Are full backups a thing of the past?

In the not-so-distant past, we relied on tape backups for operational recovery, disaster recovery and long-term data retention. But are full nightly backups to tape still needed now that we have new disk-based technologies like snapshots and continuous data protection?

This article can also be found in the Premium Editorial Download: Storage magazine: Using two midrange backup apps at once:

It might be premature to declare nightly full backups dead, but tools like continuous data protection and snapshots can reduce a company's dependence on full backups without compromising data protection.

I recently helped a Fortune 100 client evaluate continuous data protection (CDP) products and was asked if full nightly backups to tape were still needed given the advent of disk-based technologies like snapshots and CDP. Trying not to sound like a consultant attempting to please everyone, I answered "It depends."

Snapshots and CDP provide excellent ways to recover data from a specific point in time when no known data loss or corruption existed. But it can take a while to discover a file or database error, and snapshots aren't typically kept for a long time. That's why full backups to tape are a vital complement to point-in-time backup tools, and will remain so in any comprehensive data protection strategy. The tricky part is to decide how to mix and match backup methods to best meet recovery time objectives (RTOs) and recovery point objectives (RPOs), and stay within your storage budget.

In the not-so-distant past, we relied on tape backups for operational recovery, disaster recovery (DR) and long-term data retention. The latter two are often treated as discrete functions with separate data copies even though tape may be the target media. Operational recovery usually applies to the loss of data in normal production operations. In those cases, we would use onsite or offsite tapes to recover the data to the point of the last successful backup (our RPO).

Many companies still rely on offsite tapes to recover data after a disaster. Despite advances in tape technology, the tremendous increase in data is making tape backup more time-consuming and less likely to meet business requirements for timely access to data should some form of data loss occur. These issues are driving many storage teams to look at evolving or newer technologies such as virtual tape libraries (VTLs), snapshots and CDP. Here's where these newer data protection technologies fit best.

Detectable file deletion/corruption. When data is accidentally deleted, there's usually an immediate realization that an error has occurred. Traditional tape backup can be used as the data protection vehicle for accidental deletions. However, the quantity of data and its impact on RPO and RTO requirements must be considered (see "How to determine appropriate RPOs and RTOs," below).

How to determine appropriate RPOs and RTOs
Identifying business requirements and determining the technology best suited to satisfy those requirements is a proverbial "chicken-and-egg" question: Which came first? Most companies don't have the opportunity to start with a clean slate and collect all of their requirements before selecting and delivering technologies to support various service levels.
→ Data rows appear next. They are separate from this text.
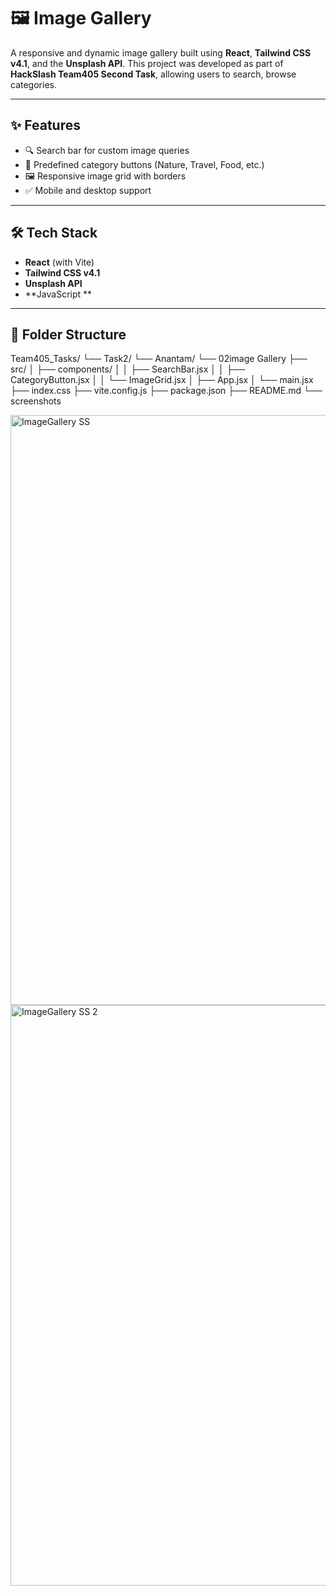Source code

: 

# 🖼️ Image Gallery

A responsive and dynamic image gallery built using **React**, **Tailwind CSS v4.1**, and the **Unsplash API**. This project was developed as part of **HackSlash Team405 Second Task**, allowing users to search, browse categories.

---

## ✨ Features

- 🔍 Search bar for custom image queries
- 📁 Predefined category buttons (Nature, Travel, Food, etc.)
- 🖼️ Responsive image grid with borders
- ✅ Mobile and desktop support

  
---

## 🛠️ Tech Stack

- **React** (with Vite)
- **Tailwind CSS v4.1**
- **Unsplash API**
- **JavaScript **

---

## 📁 Folder Structure
Team405_Tasks/
└── Task2/
└── Anantam/
└── 02image Gallery
├── src/
│ ├── components/
│ │ ├── SearchBar.jsx
│ │ ├── CategoryButton.jsx
│ │ └── ImageGrid.jsx
│ ├── App.jsx
│ └── main.jsx
├── index.css
├── vite.config.js
├── package.json
├── README.md
└── screenshots



<img width="944" alt="ImageGallery SS" src="https://github.com/user-attachments/assets/a3b680de-b709-43fb-95d6-b4e48bfa3e73" />

<img width="929" alt="ImageGallery SS 2" src="https://github.com/user-attachments/assets/6e877956-d582-4af0-80e7-da6189ea2b86" />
One approach is to clearly document the data protection services currently delivered in terms of recovery point objective (RPO) and recovery time objective (RTO) combinations, as well as the unit cost (e.g., $/GB) to deliver each of those services.

This information can then be presented to internal customers to determine if IT is over- or underdelivering based on business requirements. Internal customers should have an understanding of their business impact analysis, which will help them compare the value of their data to the cost of data protection for a given RPO/RTO level.
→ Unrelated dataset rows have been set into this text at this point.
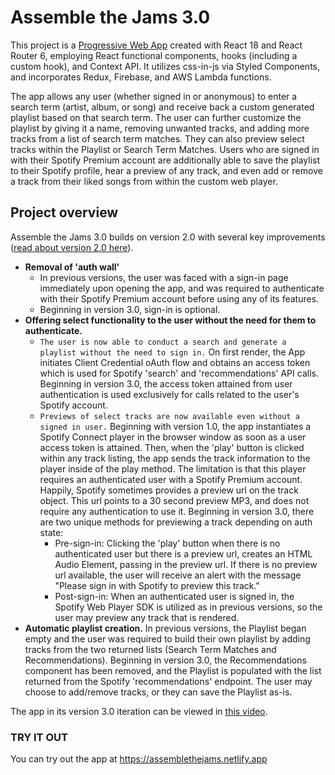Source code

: # Assemble the Jams 3.0

This project is a [Progressive Web App](https://developer.mozilla.org/en-US/docs/Web/Progressive_web_apps/Introduction) created with React 18 and React Router 6, employing React functional components, hooks (including a custom hook), and Context API.  It utilizes css-in-js via Styled Components, and incorporates Redux, Firebase, and AWS Lambda functions.

The app allows any user (whether signed in or anonymous) to enter a search term (artist, album, or song) and receive back a custom generated playlist based on that search term. The user can further customize the playlist by giving it a name, removing unwanted tracks, and adding more tracks from a list of search term matches. They can also preview select tracks within the Playlist or Search Term Matches. Users who are signed in with their Spotify Premium account are additionally able to save the playlist to their Spotify profile, hear a preview of any track, and even add or remove a track from their liked songs from within the custom web player.

## Project overview

Assemble the Jams 3.0 builds on version 2.0 with several key improvements ([read about version 2.0 here](https://github.com/sds-smith/assemble_the_jams_2/blob/master/README.md)).  

  * **Removal of 'auth wall'** 
    * In previous versions, the user was faced with a sign-in page immediately upon opening the app, and was required to authenticate with their Spotify Premium account before using any of its features. 
    * Beginning in version 3.0, sign-in is optional.
  * **Offering select functionality to the user without the need for them to authenticate.**
    * `The user is now able to conduct a search and generate a playlist without the need to sign in.` On first render, the App initiates Client Credential oAuth flow and obtains an access token which is used for Spotify 'search' and 'recommendations' API calls. Beginning in version 3.0, the access token attained from user authentication is used exclusively for calls related to the user's Spotify account. 
    * `Previews of select tracks are now available even without a signed in user.` Beginning with version 1.0, the app instantiates a Spotify Connect player in the browser window as soon as a user access token is attained. Then, when the 'play' button is clicked within any track listing, the app sends the track information to the player inside of the play method. The limitation is that this player requires an authenticated user with a Spotify Premium account.  Happily, Spotify sometimes provides a preview url on the track object. This url points to a 30 second preview MP3, and does not require any authentication to use it. Beginning in version 3.0, there are two unique methods for previewing a track depending on auth state:
      * Pre-sign-in:   Clicking the 'play' button when there is no authenticated user but there is a preview url, creates an HTML Audio Element, passing in the preview url. If there is no preview url available, the user will receive an alert with the message "Please sign in with Spotify to preview this track."
      * Post-sign-in:  When an authenticated user is signed in, the Spotify Web Player SDK is utilized as in previous versions, so the user may preview any track that is rendered.
  * **Automatic playlist creation.**  In previous versions, the Playlist began empty and the user was required to build their own playlist by adding tracks from the two returned lists (Search Term Matches and Recommendations).  Beginning in version 3.0, the Recommendations component has been removed, and the Playlist is populated with the list returned from the Spotify 'recommendations' endpoint. The user may choose to add/remove tracks, or they can save the Playlist as-is.

The app in its version 3.0 iteration can be viewed in [this video](https://youtu.be/vI-VfJhfXq4).

### TRY IT OUT

You can try out the app at https://assemblethejams.netlify.app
This process will help to align business requirements with existing IT services, identify the need to modify existing services, or help you decide if you need to develop new IT services to meet specific RPO and RTO requirements.

VTLs can improve recovery but, unlike snapshots or CDP, they're not as simple to deploy. And there's still a physical tape-like recovery process that must be followed because the VTL has to first recover the data from tape if the data has already been moved to tape. However, the ability to capture multiple point-in-time data images throughout the business day, and to directly mount and use a snapshot volume, lets you meet shorter RPOs.
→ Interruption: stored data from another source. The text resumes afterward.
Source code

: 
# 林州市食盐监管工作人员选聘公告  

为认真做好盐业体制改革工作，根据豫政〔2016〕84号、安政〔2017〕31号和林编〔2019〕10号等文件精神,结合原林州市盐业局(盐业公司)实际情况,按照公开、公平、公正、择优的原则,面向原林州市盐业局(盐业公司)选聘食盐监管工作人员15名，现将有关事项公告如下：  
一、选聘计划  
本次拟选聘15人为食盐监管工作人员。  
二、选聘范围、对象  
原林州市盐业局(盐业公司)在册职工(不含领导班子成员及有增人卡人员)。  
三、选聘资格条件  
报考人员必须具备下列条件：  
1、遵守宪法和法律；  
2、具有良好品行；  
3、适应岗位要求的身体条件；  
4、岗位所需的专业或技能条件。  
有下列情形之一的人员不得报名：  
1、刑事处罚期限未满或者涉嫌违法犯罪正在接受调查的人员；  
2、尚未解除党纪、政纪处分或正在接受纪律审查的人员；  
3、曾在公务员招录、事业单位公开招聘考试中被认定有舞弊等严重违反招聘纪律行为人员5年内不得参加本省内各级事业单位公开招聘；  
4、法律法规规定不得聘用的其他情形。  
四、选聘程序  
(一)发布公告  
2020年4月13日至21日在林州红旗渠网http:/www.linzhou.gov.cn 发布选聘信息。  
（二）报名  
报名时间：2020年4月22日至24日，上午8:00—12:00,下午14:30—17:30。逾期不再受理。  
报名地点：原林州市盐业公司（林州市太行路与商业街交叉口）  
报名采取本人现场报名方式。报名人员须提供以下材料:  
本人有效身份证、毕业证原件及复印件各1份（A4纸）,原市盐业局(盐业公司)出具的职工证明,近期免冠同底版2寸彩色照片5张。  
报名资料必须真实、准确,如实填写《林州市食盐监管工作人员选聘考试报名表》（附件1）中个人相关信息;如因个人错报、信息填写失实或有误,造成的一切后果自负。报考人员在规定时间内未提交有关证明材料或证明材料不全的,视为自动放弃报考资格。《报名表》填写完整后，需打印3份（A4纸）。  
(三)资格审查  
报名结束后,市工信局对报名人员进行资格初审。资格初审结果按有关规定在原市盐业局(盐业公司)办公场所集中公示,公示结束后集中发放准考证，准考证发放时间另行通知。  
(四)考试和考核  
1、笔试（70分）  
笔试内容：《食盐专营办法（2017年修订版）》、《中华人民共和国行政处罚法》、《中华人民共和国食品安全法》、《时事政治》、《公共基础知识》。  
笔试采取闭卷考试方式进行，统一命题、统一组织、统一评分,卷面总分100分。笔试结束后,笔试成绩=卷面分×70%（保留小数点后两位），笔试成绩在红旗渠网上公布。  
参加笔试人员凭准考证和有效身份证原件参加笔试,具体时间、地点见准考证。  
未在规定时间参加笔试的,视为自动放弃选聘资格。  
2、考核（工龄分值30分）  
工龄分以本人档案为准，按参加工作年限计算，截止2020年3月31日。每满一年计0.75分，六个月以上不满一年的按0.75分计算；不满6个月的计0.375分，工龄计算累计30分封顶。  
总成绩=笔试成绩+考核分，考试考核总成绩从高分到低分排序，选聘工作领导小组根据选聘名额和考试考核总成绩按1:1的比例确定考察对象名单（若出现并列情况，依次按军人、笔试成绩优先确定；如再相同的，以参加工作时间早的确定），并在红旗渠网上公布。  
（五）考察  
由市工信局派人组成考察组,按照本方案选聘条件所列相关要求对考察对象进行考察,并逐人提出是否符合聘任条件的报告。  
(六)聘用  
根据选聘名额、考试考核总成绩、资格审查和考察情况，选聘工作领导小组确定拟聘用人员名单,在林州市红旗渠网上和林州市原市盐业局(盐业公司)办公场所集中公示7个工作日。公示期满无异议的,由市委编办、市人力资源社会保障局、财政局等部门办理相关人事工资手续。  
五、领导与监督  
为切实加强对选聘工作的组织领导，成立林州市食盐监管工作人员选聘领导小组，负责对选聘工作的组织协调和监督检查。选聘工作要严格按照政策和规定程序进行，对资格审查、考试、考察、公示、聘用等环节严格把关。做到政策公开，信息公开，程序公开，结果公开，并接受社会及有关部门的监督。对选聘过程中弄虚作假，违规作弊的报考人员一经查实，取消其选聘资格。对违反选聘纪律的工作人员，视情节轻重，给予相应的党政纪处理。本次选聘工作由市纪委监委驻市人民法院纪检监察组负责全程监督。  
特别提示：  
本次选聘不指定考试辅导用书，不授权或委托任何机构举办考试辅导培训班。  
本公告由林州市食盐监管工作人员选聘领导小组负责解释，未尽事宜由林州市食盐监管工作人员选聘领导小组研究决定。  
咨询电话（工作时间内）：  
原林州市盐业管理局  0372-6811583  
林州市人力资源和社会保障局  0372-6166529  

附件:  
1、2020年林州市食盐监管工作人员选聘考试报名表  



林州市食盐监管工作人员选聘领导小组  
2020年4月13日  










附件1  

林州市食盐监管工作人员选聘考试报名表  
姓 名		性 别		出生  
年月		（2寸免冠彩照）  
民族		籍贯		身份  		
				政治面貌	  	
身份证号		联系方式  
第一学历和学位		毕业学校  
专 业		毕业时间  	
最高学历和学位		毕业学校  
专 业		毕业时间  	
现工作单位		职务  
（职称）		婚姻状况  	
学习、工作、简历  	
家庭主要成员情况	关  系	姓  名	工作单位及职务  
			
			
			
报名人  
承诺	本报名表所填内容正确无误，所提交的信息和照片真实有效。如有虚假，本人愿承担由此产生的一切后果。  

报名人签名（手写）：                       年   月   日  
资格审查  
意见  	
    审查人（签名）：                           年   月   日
CDP offers benefits similar to those of snapshots, with the added capability of very granular RPOs.

Sometimes a corrupt or deleted file isn't discovered for days, weeks or months. This seems to be a sweet spot for traditional tape backups and virtual tape. While the RPO will be missed because the problem wasn't discovered for some time, noncorrupted data prior to the error is safe and can be recovered.

Storage device failure. Failure of an unprotected drive or a RAID double fault can mean the loss of significant amounts of data. This risk is usually understood and addressed by various types of redundancy.

If additional redundancy isn't implemented or implemented to the appropriate degree, the recovery options are similar to those of detectable file deletion or corruption. Given the amounts of data that can be impacted by this type of error, RPO and RTO are important considerations. Disk-based backup technologies may be preferred to meet these objectives.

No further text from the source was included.